_ACTIVITY_: Pull each line containing "메서드의" out of the data and copy it.

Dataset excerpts

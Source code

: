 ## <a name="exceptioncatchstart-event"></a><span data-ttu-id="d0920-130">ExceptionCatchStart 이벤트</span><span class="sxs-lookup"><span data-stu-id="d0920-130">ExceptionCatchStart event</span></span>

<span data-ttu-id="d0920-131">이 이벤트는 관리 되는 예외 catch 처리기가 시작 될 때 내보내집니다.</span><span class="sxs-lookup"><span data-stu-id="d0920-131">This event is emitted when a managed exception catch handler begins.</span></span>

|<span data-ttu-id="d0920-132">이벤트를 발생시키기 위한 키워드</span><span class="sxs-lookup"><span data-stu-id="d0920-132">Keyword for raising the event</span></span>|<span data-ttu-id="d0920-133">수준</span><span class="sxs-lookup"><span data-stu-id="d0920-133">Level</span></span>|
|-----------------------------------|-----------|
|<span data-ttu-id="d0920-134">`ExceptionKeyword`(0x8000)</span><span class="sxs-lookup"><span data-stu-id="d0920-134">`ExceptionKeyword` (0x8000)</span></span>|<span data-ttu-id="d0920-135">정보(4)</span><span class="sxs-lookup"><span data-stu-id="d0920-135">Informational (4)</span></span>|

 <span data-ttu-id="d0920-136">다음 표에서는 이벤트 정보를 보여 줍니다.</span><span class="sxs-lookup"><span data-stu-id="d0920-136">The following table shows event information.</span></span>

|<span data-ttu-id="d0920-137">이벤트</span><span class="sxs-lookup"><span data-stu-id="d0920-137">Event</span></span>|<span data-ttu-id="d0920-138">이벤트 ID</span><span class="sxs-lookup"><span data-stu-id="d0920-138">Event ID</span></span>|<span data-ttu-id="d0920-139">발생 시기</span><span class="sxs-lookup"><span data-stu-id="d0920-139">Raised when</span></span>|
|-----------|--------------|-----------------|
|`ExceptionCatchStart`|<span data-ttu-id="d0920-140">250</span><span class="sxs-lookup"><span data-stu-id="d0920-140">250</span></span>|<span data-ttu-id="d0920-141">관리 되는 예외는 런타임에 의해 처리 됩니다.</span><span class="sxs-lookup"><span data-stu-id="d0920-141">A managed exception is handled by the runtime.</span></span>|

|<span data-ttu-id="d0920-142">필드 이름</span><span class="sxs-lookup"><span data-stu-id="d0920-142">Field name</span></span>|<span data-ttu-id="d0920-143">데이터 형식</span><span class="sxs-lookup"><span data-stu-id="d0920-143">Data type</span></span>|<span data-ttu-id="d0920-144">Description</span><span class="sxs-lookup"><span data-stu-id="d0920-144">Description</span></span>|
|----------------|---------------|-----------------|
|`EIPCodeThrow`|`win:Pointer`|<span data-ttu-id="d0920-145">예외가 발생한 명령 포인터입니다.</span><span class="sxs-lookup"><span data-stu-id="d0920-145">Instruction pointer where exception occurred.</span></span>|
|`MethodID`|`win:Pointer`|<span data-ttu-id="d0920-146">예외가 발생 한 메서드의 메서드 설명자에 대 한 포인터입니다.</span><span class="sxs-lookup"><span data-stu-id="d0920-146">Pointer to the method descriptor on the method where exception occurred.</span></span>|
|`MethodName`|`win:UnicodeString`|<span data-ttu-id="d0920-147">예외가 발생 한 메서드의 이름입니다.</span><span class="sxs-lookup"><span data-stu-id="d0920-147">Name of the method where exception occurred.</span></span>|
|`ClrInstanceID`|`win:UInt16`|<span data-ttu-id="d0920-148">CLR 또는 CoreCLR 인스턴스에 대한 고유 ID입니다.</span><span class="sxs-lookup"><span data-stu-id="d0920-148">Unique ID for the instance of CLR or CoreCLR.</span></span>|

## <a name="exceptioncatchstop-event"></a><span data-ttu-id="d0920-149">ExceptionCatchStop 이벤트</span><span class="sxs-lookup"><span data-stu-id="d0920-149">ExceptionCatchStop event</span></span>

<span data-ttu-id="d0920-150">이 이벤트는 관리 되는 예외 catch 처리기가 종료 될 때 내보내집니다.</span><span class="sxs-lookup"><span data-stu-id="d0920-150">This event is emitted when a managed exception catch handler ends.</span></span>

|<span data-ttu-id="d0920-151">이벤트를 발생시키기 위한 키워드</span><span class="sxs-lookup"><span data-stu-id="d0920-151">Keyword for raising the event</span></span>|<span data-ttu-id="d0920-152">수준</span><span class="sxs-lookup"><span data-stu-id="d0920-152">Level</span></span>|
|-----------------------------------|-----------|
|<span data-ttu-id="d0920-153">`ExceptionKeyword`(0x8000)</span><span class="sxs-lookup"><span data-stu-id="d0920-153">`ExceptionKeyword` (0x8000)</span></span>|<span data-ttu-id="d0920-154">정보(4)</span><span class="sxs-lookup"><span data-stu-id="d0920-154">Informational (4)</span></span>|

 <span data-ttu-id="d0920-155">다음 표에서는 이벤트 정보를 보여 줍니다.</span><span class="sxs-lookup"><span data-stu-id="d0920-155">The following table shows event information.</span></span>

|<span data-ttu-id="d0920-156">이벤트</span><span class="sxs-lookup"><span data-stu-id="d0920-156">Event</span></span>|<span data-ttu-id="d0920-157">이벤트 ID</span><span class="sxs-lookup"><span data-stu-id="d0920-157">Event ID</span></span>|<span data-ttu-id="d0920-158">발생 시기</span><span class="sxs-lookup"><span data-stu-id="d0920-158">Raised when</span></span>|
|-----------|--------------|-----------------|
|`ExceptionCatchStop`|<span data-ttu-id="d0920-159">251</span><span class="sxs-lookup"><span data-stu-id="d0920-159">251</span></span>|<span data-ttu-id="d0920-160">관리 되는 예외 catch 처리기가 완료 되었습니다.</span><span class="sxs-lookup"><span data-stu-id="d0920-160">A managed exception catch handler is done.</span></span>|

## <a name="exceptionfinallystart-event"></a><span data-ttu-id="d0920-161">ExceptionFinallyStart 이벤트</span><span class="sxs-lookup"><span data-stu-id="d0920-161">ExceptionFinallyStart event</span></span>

_COMPLETED EXERCISE_:
|`MethodID`|`win:Pointer`|<span data-ttu-id="d0920-146">예외가 발생 한 메서드의 메서드 설명자에 대 한 포인터입니다.</span><span class="sxs-lookup"><span data-stu-id="d0920-146">Pointer to the method descriptor on the method where exception occurred.</span></span>|
|`MethodName`|`win:UnicodeString`|<span data-ttu-id="d0920-147">예외가 발생 한 메서드의 이름입니다.</span><span class="sxs-lookup"><span data-stu-id="d0920-147">Name of the method where exception occurred.</span></span>|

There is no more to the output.